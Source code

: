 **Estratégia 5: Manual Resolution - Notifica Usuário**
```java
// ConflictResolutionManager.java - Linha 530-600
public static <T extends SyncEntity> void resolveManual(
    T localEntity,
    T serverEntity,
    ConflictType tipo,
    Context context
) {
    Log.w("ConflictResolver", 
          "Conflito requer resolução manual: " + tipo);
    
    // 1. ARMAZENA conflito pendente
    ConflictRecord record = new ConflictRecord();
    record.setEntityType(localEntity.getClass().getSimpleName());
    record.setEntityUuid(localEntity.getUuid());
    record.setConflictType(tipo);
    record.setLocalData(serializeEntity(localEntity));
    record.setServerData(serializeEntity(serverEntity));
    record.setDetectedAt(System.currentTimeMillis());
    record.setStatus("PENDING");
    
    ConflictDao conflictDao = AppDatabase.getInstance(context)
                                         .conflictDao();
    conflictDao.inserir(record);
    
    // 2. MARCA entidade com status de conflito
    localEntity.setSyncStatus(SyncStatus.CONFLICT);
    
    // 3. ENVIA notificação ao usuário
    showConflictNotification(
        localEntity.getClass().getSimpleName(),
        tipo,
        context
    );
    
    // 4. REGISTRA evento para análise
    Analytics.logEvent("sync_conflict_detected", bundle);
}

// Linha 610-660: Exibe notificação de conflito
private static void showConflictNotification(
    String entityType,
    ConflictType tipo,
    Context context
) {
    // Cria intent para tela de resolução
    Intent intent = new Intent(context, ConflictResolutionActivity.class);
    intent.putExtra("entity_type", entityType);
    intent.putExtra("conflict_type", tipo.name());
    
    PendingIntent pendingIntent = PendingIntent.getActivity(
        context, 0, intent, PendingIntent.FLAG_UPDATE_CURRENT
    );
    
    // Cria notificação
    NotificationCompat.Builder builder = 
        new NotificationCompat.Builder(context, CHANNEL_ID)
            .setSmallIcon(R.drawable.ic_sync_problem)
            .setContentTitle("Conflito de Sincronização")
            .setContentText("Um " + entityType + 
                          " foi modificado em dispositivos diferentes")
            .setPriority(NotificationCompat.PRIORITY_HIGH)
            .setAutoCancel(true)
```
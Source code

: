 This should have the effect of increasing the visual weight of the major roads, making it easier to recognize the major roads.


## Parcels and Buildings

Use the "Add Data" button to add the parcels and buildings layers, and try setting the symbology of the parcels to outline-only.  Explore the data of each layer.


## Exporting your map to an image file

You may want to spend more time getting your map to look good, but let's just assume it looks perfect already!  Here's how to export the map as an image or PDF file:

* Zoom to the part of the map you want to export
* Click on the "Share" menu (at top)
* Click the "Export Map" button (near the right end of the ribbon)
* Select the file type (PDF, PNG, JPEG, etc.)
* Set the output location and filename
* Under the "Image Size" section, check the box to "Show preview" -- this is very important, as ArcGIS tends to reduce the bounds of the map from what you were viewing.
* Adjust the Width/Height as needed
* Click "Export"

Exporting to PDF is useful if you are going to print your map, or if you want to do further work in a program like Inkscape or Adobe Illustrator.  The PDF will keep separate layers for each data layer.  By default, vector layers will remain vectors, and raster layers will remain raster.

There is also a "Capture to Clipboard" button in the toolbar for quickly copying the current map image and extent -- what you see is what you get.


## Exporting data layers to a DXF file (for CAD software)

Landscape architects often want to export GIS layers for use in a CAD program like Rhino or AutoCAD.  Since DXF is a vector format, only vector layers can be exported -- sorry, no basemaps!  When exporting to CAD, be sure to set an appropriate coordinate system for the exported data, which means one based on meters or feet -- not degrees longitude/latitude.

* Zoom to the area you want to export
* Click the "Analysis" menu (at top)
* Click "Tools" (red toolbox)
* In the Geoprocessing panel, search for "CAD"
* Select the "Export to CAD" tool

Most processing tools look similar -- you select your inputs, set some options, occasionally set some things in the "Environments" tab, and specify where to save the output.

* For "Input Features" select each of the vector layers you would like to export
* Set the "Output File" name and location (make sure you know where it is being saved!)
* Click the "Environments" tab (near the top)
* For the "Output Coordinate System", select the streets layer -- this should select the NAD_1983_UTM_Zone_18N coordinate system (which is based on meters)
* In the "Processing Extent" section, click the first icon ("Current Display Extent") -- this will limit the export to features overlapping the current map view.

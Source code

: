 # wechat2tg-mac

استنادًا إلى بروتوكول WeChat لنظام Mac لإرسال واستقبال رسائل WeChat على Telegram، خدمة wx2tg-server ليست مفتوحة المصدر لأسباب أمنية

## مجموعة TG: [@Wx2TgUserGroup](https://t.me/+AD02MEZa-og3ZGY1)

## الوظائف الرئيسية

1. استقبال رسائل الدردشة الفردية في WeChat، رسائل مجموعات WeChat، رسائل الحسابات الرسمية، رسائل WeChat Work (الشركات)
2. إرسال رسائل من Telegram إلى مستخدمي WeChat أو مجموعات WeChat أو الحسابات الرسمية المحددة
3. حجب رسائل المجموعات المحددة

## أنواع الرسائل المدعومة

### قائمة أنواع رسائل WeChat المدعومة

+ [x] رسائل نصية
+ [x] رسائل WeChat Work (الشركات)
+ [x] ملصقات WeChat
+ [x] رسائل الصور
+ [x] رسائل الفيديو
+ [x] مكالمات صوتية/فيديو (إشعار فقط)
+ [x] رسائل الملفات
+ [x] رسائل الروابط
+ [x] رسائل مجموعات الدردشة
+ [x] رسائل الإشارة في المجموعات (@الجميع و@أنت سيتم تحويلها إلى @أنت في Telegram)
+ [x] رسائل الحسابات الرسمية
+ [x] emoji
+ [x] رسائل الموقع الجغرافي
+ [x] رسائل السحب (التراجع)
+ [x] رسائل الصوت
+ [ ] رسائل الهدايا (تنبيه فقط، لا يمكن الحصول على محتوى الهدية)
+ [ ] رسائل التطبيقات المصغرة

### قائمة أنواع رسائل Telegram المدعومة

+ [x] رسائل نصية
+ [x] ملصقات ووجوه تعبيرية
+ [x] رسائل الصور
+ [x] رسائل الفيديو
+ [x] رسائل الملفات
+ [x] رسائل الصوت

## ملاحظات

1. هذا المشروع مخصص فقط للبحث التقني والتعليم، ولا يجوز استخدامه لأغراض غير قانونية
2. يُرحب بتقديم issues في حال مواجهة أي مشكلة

## PROBLEM STATEMENT
A complete, exact copy of the material above is the expected answer.

## SOLUTION
Source code

: **Estratégia 5: Manual Resolution - Notifica Usuário**
```java
// ConflictResolutionManager.java - Linha 530-600
public static <T extends SyncEntity> void resolveManual(
    T localEntity,
    T serverEntity,
    ConflictType tipo,
    Context context
) {
    Log.w("ConflictResolver", 
          "Conflito requer resolução manual: " + tipo);
    
    // 1. ARMAZENA conflito pendente
    ConflictRecord record = new ConflictRecord();
    record.setEntityType(localEntity.getClass().getSimpleName());
    record.setEntityUuid(localEntity.getUuid());
    record.setConflictType(tipo);
    record.setLocalData(serializeEntity(localEntity));
    record.setServerData(serializeEntity(serverEntity));
    record.setDetectedAt(System.currentTimeMillis());
    record.setStatus("PENDING");
    
    ConflictDao conflictDao = AppDatabase.getInstance(context)
                                         .conflictDao();
    conflictDao.inserir(record);
    
    // 2. MARCA entidade com status de conflito
    localEntity.setSyncStatus(SyncStatus.CONFLICT);
    
    // 3. ENVIA notificação ao usuário
    showConflictNotification(
        localEntity.getClass().getSimpleName(),
        tipo,
        context
    );
    
    // 4. REGISTRA evento para análise
    Analytics.logEvent("sync_conflict_detected", bundle);
}

// Linha 610-660: Exibe notificação de conflito
private static void showConflictNotification(
    String entityType,
    ConflictType tipo,
    Context context
) {
    // Cria intent para tela de resolução
    Intent intent = new Intent(context, ConflictResolutionActivity.class);
    intent.putExtra("entity_type", entityType);
    intent.putExtra("conflict_type", tipo.name());
    
    PendingIntent pendingIntent = PendingIntent.getActivity(
        context, 0, intent, PendingIntent.FLAG_UPDATE_CURRENT
    );
    
    // Cria notificação
    NotificationCompat.Builder builder = 
        new NotificationCompat.Builder(context, CHANNEL_ID)
            .setSmallIcon(R.drawable.ic_sync_problem)
            .setContentTitle("Conflito de Sincronização")
            .setContentText("Um " + entityType + 
                          " foi modificado em dispositivos diferentes")
            .setPriority(NotificationCompat.PRIORITY_HIGH)
            .setAutoCancel(true)
```
Source code

: This should have the effect of increasing the visual weight of the major roads, making it easier to recognize the major roads.


## Parcels and Buildings

Use the "Add Data" button to add the parcels and buildings layers, and try setting the symbology of the parcels to outline-only.  Explore the data of each layer.


## Exporting your map to an image file

You may want to spend more time getting your map to look good, but let's just assume it looks perfect already!  Here's how to export the map as an image or PDF file:

* Zoom to the part of the map you want to export
* Click on the "Share" menu (at top)
* Click the "Export Map" button (near the right end of the ribbon)
* Select the file type (PDF, PNG, JPEG, etc.)
* Set the output location and filename
* Under the "Image Size" section, check the box to "Show preview" -- this is very important, as ArcGIS tends to reduce the bounds of the map from what you were viewing.
* Adjust the Width/Height as needed
* Click "Export"

Exporting to PDF is useful if you are going to print your map, or if you want to do further work in a program like Inkscape or Adobe Illustrator.  The PDF will keep separate layers for each data layer.  By default, vector layers will remain vectors, and raster layers will remain raster.

There is also a "Capture to Clipboard" button in the toolbar for quickly copying the current map image and extent -- what you see is what you get.


## Exporting data layers to a DXF file (for CAD software)

Landscape architects often want to export GIS layers for use in a CAD program like Rhino or AutoCAD.  Since DXF is a vector format, only vector layers can be exported -- sorry, no basemaps!  When exporting to CAD, be sure to set an appropriate coordinate system for the exported data, which means one based on meters or feet -- not degrees longitude/latitude.

* Zoom to the area you want to export
* Click the "Analysis" menu (at top)
* Click "Tools" (red toolbox)
* In the Geoprocessing panel, search for "CAD"
* Select the "Export to CAD" tool

Most processing tools look similar -- you select your inputs, set some options, occasionally set some things in the "Environments" tab, and specify where to save the output.

* For "Input Features" select each of the vector layers you would like to export
* Set the "Output File" name and location (make sure you know where it is being saved!)
* Click the "Environments" tab (near the top)
* For the "Output Coordinate System", select the streets layer -- this should select the NAD_1983_UTM_Zone_18N coordinate system (which is based on meters)
* In the "Processing Extent" section, click the first icon ("Current Display Extent") -- this will limit the export to features overlapping the current map view.

Source code

: # wechat2tg-mac

استنادًا إلى بروتوكول WeChat لنظام Mac لإرسال واستقبال رسائل WeChat على Telegram، خدمة wx2tg-server ليست مفتوحة المصدر لأسباب أمنية

## مجموعة TG: [@Wx2TgUserGroup](https://t.me/+AD02MEZa-og3ZGY1)

## الوظائف الرئيسية

1. استقبال رسائل الدردشة الفردية في WeChat، رسائل مجموعات WeChat، رسائل الحسابات الرسمية، رسائل WeChat Work (الشركات)
2. إرسال رسائل من Telegram إلى مستخدمي WeChat أو مجموعات WeChat أو الحسابات الرسمية المحددة
3. حجب رسائل المجموعات المحددة

## أنواع الرسائل المدعومة

### قائمة أنواع رسائل WeChat المدعومة

+ [x] رسائل نصية
+ [x] رسائل WeChat Work (الشركات)
+ [x] ملصقات WeChat
+ [x] رسائل الصور
+ [x] رسائل الفيديو
+ [x] مكالمات صوتية/فيديو (إشعار فقط)
+ [x] رسائل الملفات
+ [x] رسائل الروابط
+ [x] رسائل مجموعات الدردشة
+ [x] رسائل الإشارة في المجموعات (@الجميع و@أنت سيتم تحويلها إلى @أنت في Telegram)
+ [x] رسائل الحسابات الرسمية
+ [x] emoji
+ [x] رسائل الموقع الجغرافي
+ [x] رسائل السحب (التراجع)
+ [x] رسائل الصوت
+ [ ] رسائل الهدايا (تنبيه فقط، لا يمكن الحصول على محتوى الهدية)
+ [ ] رسائل التطبيقات المصغرة

### قائمة أنواع رسائل Telegram المدعومة

+ [x] رسائل نصية
+ [x] ملصقات ووجوه تعبيرية
+ [x] رسائل الصور
+ [x] رسائل الفيديو
+ [x] رسائل الملفات
+ [x] رسائل الصوت

## ملاحظات

1. هذا المشروع مخصص فقط للبحث التقني والتعليم، ولا يجوز استخدامه لأغراض غير قانونية
2. يُرحب بتقديم issues في حال مواجهة أي مشكلة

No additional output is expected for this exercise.